What you should do ▸
Please copy each line below that contains the word "action".

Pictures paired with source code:
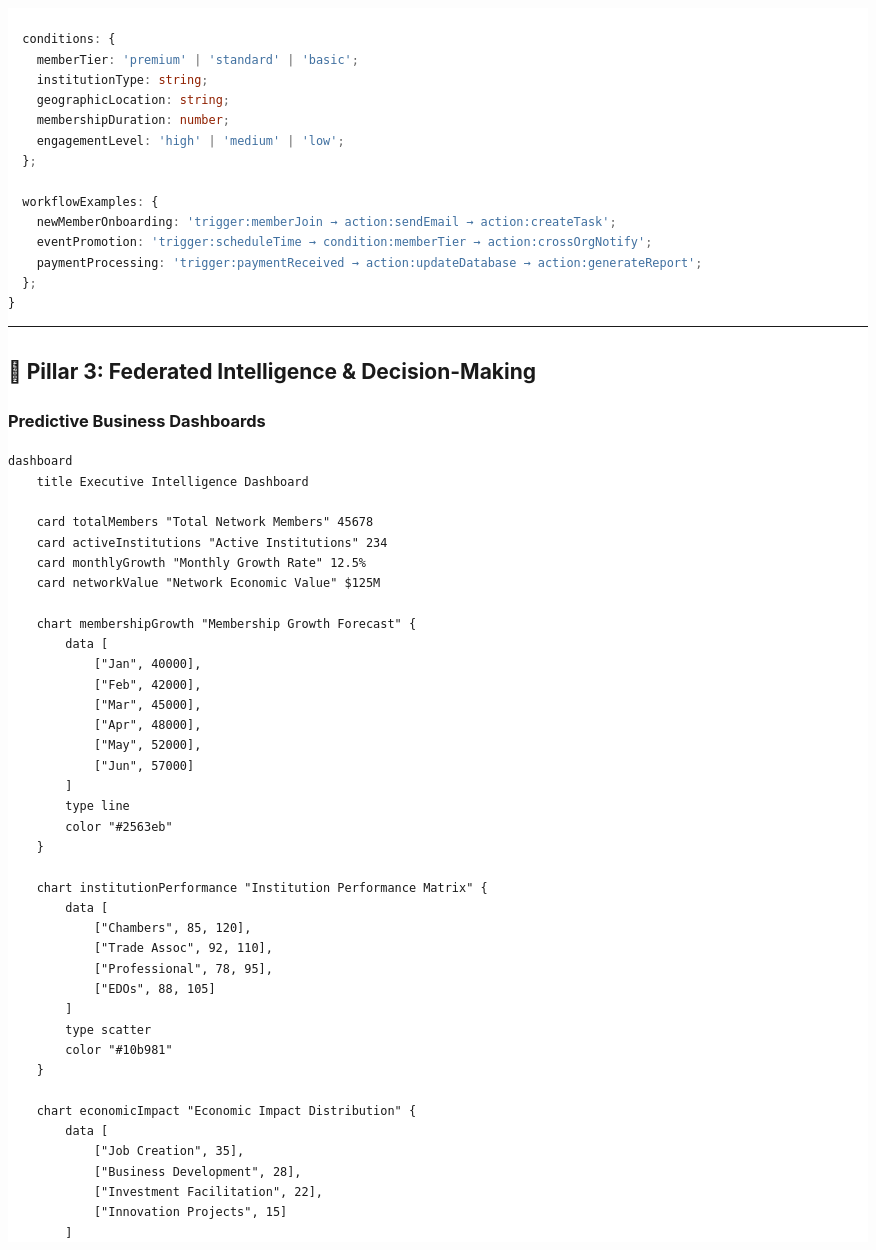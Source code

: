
 ```typescript
  
  conditions: {
    memberTier: 'premium' | 'standard' | 'basic';
    institutionType: string;
    geographicLocation: string;
    membershipDuration: number;
    engagementLevel: 'high' | 'medium' | 'low';
  };
  
  workflowExamples: {
    newMemberOnboarding: 'trigger:memberJoin → action:sendEmail → action:createTask';
    eventPromotion: 'trigger:scheduleTime → condition:memberTier → action:crossOrgNotify';
    paymentProcessing: 'trigger:paymentReceived → action:updateDatabase → action:generateReport';
  };
}
```

---

## 🧠 **Pillar 3: Federated Intelligence & Decision-Making**

### **Predictive Business Dashboards**

```mermaid
dashboard
    title Executive Intelligence Dashboard
    
    card totalMembers "Total Network Members" 45678
    card activeInstitutions "Active Institutions" 234
    card monthlyGrowth "Monthly Growth Rate" 12.5%
    card networkValue "Network Economic Value" $125M
    
    chart membershipGrowth "Membership Growth Forecast" {
        data [
            ["Jan", 40000],
            ["Feb", 42000],
            ["Mar", 45000],
            ["Apr", 48000],
            ["May", 52000],
            ["Jun", 57000]
        ]
        type line
        color "#2563eb"
    }
    
    chart institutionPerformance "Institution Performance Matrix" {
        data [
            ["Chambers", 85, 120],
            ["Trade Assoc", 92, 110],
            ["Professional", 78, 95],
            ["EDOs", 88, 105]
        ]
        type scatter
        color "#10b981"
    }
    
    chart economicImpact "Economic Impact Distribution" {
        data [
            ["Job Creation", 35],
            ["Business Development", 28],
            ["Investment Facilitation", 22],
            ["Innovation Projects", 15]
        ]
```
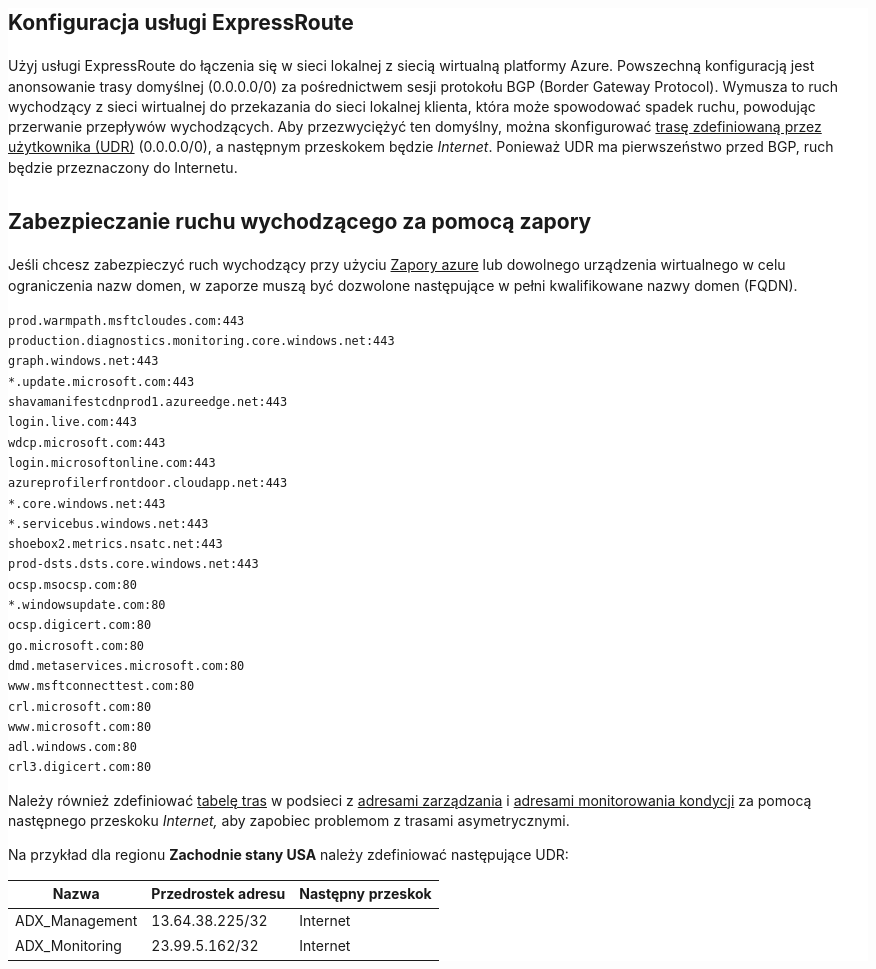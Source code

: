 
## <a name="expressroute-setup"></a>Konfiguracja usługi ExpressRoute

Użyj usługi ExpressRoute do łączenia się w sieci lokalnej z siecią wirtualną platformy Azure. Powszechną konfiguracją jest anonsowanie trasy domyślnej (0.0.0.0/0) za pośrednictwem sesji protokołu BGP (Border Gateway Protocol). Wymusza to ruch wychodzący z sieci wirtualnej do przekazania do sieci lokalnej klienta, która może spowodować spadek ruchu, powodując przerwanie przepływów wychodzących. Aby przezwyciężyć ten domyślny, można skonfigurować [trasę zdefiniowaną przez użytkownika (UDR)](/azure/virtual-network/virtual-networks-udr-overview#user-defined) (0.0.0.0/0), a następnym przeskokem będzie *Internet*. Ponieważ UDR ma pierwszeństwo przed BGP, ruch będzie przeznaczony do Internetu.

## <a name="securing-outbound-traffic-with-firewall"></a>Zabezpieczanie ruchu wychodzącego za pomocą zapory

Jeśli chcesz zabezpieczyć ruch wychodzący przy użyciu [Zapory azure](/azure/firewall/overview) lub dowolnego urządzenia wirtualnego w celu ograniczenia nazw domen, w zaporze muszą być dozwolone następujące w pełni kwalifikowane nazwy domen (FQDN).

```
prod.warmpath.msftcloudes.com:443
production.diagnostics.monitoring.core.windows.net:443
graph.windows.net:443
*.update.microsoft.com:443
shavamanifestcdnprod1.azureedge.net:443
login.live.com:443
wdcp.microsoft.com:443
login.microsoftonline.com:443
azureprofilerfrontdoor.cloudapp.net:443
*.core.windows.net:443
*.servicebus.windows.net:443
shoebox2.metrics.nsatc.net:443
prod-dsts.dsts.core.windows.net:443
ocsp.msocsp.com:80
*.windowsupdate.com:80
ocsp.digicert.com:80
go.microsoft.com:80
dmd.metaservices.microsoft.com:80
www.msftconnecttest.com:80
crl.microsoft.com:80
www.microsoft.com:80
adl.windows.com:80
crl3.digicert.com:80
```

Należy również zdefiniować [tabelę tras](/azure/virtual-network/virtual-networks-udr-overview) w podsieci z [adresami zarządzania](#azure-data-explorer-management-ip-addresses) i [adresami monitorowania kondycji](#health-monitoring-addresses) za pomocą następnego przeskoku *Internet,* aby zapobiec problemom z trasami asymetrycznymi.

Na przykład dla regionu **Zachodnie stany USA** należy zdefiniować następujące UDR:

| Nazwa | Przedrostek adresu | Następny przeskok |
| --- | --- | --- |
| ADX_Management | 13.64.38.225/32 | Internet |
| ADX_Monitoring | 23.99.5.162/32 | Internet |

Your solution ▸
    newMemberOnboarding: 'trigger:memberJoin → action:sendEmail → action:createTask';
    eventPromotion: 'trigger:scheduleTime → condition:memberTier → action:crossOrgNotify';
    paymentProcessing: 'trigger:paymentReceived → action:updateDatabase → action:generateReport';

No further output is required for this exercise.